During the last election campaign cycles, the current administration campaigned against what it termed nuisance taxes and pledged to widen the tax net rather than deepen the burden on already compliant taxpayers. Consequently, returning to traditional tax hikes is structurally off the table.
To bridge the current deficit without breaking this core promise, the state must lean completely toward modernizing its enforcement mechanisms, plugging collection leakages, and targeting the vast, untapped informal sector through data-driven strategies.
The Three Pillars of Innovative Revenue Mobilization
Transitioning fully from physical documentation to real-time, interconnected data environments will provide a major boost to collection efforts.
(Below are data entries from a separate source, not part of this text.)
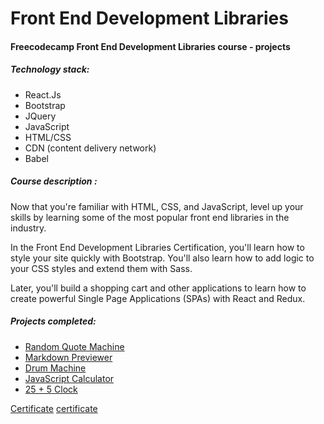 # Front End Development Libraries
#### Freecodecamp Front End Development Libraries course - projects

##### Technology stack:
- React.Js
- Bootstrap
- JQuery
- JavaScript
- HTML/CSS
- CDN (content delivery network)
- Babel

##### Course description :
Now that you're familiar with HTML, CSS, and JavaScript, level up your skills by learning some of the most popular front end libraries in the industry.

In the Front End Development Libraries Certification, you'll learn how to style your site quickly with Bootstrap. You'll also learn how to add logic to your CSS styles and extend them with Sass.

Later, you'll build a shopping cart and other applications to learn how to create powerful Single Page Applications (SPAs) with React and Redux.

##### Projects completed:
- [Random Quote Machine]
- [Markdown Previewer]
- [Drum Machine]
- [JavaScript Calculator]
- [25 + 5 Clock]

[Certificate] [certificate]


[Certificate]: <https://freecodecamp.org/certification/vishwajeet_gade/front-end-development-libraries>
[Random Quote Machine]: <https://codepen.io/vishwajeetgade/pen/qBLaJWb>
[Markdown Previewer]: <https://codepen.io/vishwajeetgade/pen/ExGNxeE>
[Drum Machine]: <https://codepen.io/vishwajeetgade/pen/dywONLa?editors=1010>
[JavaScript Calculator]: <https://codepen.io/vishwajeetgade/pen/XWopMbV>
[25 + 5 Clock]: <https://codepen.io/vishwajeetgade/pen/QWzpQxr>
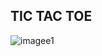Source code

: ## TIC TAC TOE

![imagee1](https://user-images.githubusercontent.com/98897973/156622027-573ea1ad-ce96-447c-9161-96d266950567.png)

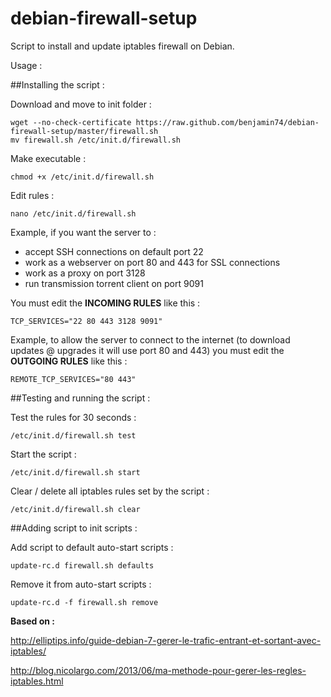 debian-firewall-setup
=====================

Script to install and update iptables firewall on Debian.

Usage :

##Installing the script :

Download and move to init folder :

    wget --no-check-certificate https://raw.github.com/benjamin74/debian-firewall-setup/master/firewall.sh
    mv firewall.sh /etc/init.d/firewall.sh
  
Make executable :

    chmod +x /etc/init.d/firewall.sh
  
Edit rules :

    nano /etc/init.d/firewall.sh
    
Example, if you want the server to :

- accept SSH connections on default port 22
- work as a webserver on port 80 and 443 for SSL connections
- work as a proxy on port 3128
- run transmission torrent client on port 9091

You must edit the **INCOMING RULES** like this :

    TCP_SERVICES="22 80 443 3128 9091"
    
Example, to allow the server to connect to the internet (to download updates @ upgrades it will use port 80 and 443) you must edit the **OUTGOING RULES** like this :

    REMOTE_TCP_SERVICES="80 443"

##Testing and running the script :
  
Test the rules for 30 seconds :

    /etc/init.d/firewall.sh test

Start the script :

    /etc/init.d/firewall.sh start

Clear / delete all iptables rules set by the script :

    /etc/init.d/firewall.sh clear
    
##Adding script to init scripts :

Add script to default auto-start scripts :

    update-rc.d firewall.sh defaults

Remove it from auto-start scripts :

    update-rc.d -f firewall.sh remove

**Based on :**

http://elliptips.info/guide-debian-7-gerer-le-trafic-entrant-et-sortant-avec-iptables/

http://blog.nicolargo.com/2013/06/ma-methode-pour-gerer-les-regles-iptables.html
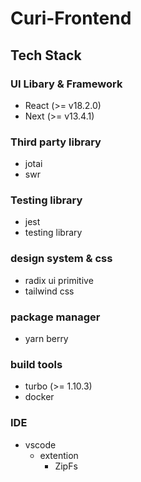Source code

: # Curi-Frontend

## Tech Stack

### UI Libary & Framework

- React (>= v18.2.0)
- Next (>= v13.4.1)

### Third party library

- jotai
- swr

### Testing library

- jest
- testing library

### design system & css

- radix ui primitive
- tailwind css

### package manager

- yarn berry

### build tools

- turbo (>= 1.10.3)
- docker

### IDE

- vscode
  - extention
    - ZipFs
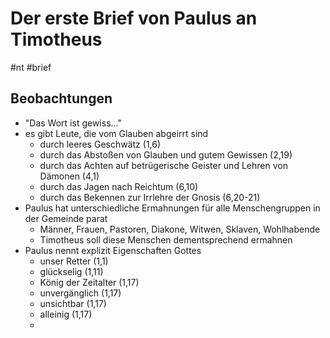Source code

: # Der erste Brief von Paulus an Timotheus

#nt #brief

## Beobachtungen

- "Das Wort ist gewiss..."
- es gibt Leute, die vom Glauben abgeirrt sind
	- durch leeres Geschwätz (1,6)
	- durch das Abstoßen von Glauben und gutem Gewissen (2,19)
	- durch das Achten auf betrügerische Geister und Lehren von Dämonen (4,1)
	- durch das Jagen nach Reichtum (6,10)
	- durch das Bekennen zur Irrlehre der Gnosis (6,20-21)
- Paulus hat unterschiedliche Ermahnungen für alle Menschengruppen in der Gemeinde parat
	- Männer, Frauen, Pastoren, Diakone, Witwen, Sklaven, Wohlhabende
	- Timotheus soll diese Menschen dementsprechend ermahnen
- Paulus nennt explizit Eigenschaften Gottes
	- unser Retter (1,1)
	- glückselig (1,11)
	- König der Zeitalter (1,17)
	- unvergänglich (1,17)
	- unsichtbar (1,17)
	- alleinig (1,17)
	-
Broadening the footprint of systems like the Integrated Tax Administration System (ITAS) and Fiscal Electronic Devices (FEDs) ensures that commercial transactions are captured cleanly at the source.
Leveraging existing national databases, such as the national identification infrastructure, allows authorities to cross-reference economic footprints. By aligning business activities with unique digital identities, the state can identify non-compliant entities without introducing new fiscal policies.
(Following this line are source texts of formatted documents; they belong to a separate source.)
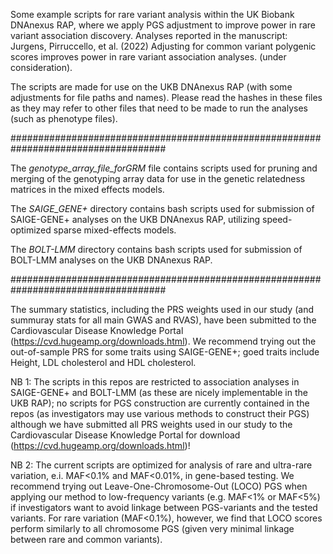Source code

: Some example scripts for rare variant analysis within the UK Biobank DNAnexus RAP, where we apply PGS adjustment to improve power in rare variant association discovery. Analyses reported in the manuscript: Jurgens, Pirruccello, et al. (2022) Adjusting for common variant polygenic scores improves power in rare variant association analyses. (under consideration). 

The scripts are made for use on the UKB DNAnexus RAP (with some adjustments for file paths and names). Please read the hashes in these files as they may refer to other files that need to be made to run the analyses (such as phenotype files).


####################################################################################


The _genotype_array_file_forGRM_ file contains scripts used for pruning and merging of the genotyping array data for use in the genetic relatedness matrices in the mixed effects models.


The _SAIGE_GENE+_ directory contains bash scripts used for submission of SAIGE-GENE+ analyses on the UKB DNAnexus RAP, utilizing speed-optimized sparse mixed-effects models.


The _BOLT-LMM_ directory contains bash scripts used for submission of BOLT-LMM analyses on the UKB DNAnexus RAP.


####################################################################################

The summary statistics, including the PRS weights used in our study (and summuray stats for all main GWAS and RVAS), have been submitted to the Cardiovascular Disease Knowledge Portal (https://cvd.hugeamp.org/downloads.html). We recommend trying out the out-of-sample PRS for some traits using SAIGE-GENE+; goed traits include Height, LDL cholesterol and HDL cholesterol.


NB 1: The scripts in this repos are restricted to association analyses in SAIGE-GENE+ and BOLT-LMM (as these are nicely implementable in the UKB RAP); no scripts for PGS construction are currently contained in the repos (as investigators may use various methods to construct their PGS) although we have submitted all PRS weights used in our study to the Cardiovascular Disease Knowledge Portal for download (https://cvd.hugeamp.org/downloads.html)! 

NB 2: The current scripts are optimized for analysis of rare and ultra-rare variation, e.i. MAF<0.1% and MAF<0.01%, in gene-based testing. We recommend trying out Leave-One-Chromosome-Out (LOCO) PGS when applying our method to low-frequency variants (e.g. MAF<1% or MAF<5%) if investigators want to avoid linkage between PGS-variants and the tested variants. For rare variation (MAF<0.1%), however, we find that LOCO scores perform similarly to all chromosome PGS (given very minimal linkage between rare and common variants).
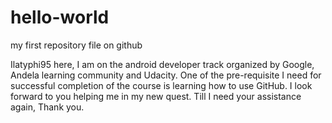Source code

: # hello-world
my first repository file on github

Ilatyphi95 here, I am on the android developer track organized by Google, Andela learning community and Udacity.
One of the pre-requisite I need for successful completion of the course is learning how to use GitHub.
I look forward to you helping me in my new quest.
Till I need your assistance again,
Thank you.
As cross-border e-commerce, digital advertising, and gig economies expand, a modern revenue architecture must deploy specialized electronic portals to seamlessly onboard non-resident digital service providers into the standard domestic consumption tax framework.
By focusing purely on efficiency, administrative blockages, and expanding compliance parameters, the government can unlock the financial resources necessary to empower state agencies. This approach provides a viable pathway to sustain national development projects while firmly honoring its pro-business, low-tax mandate.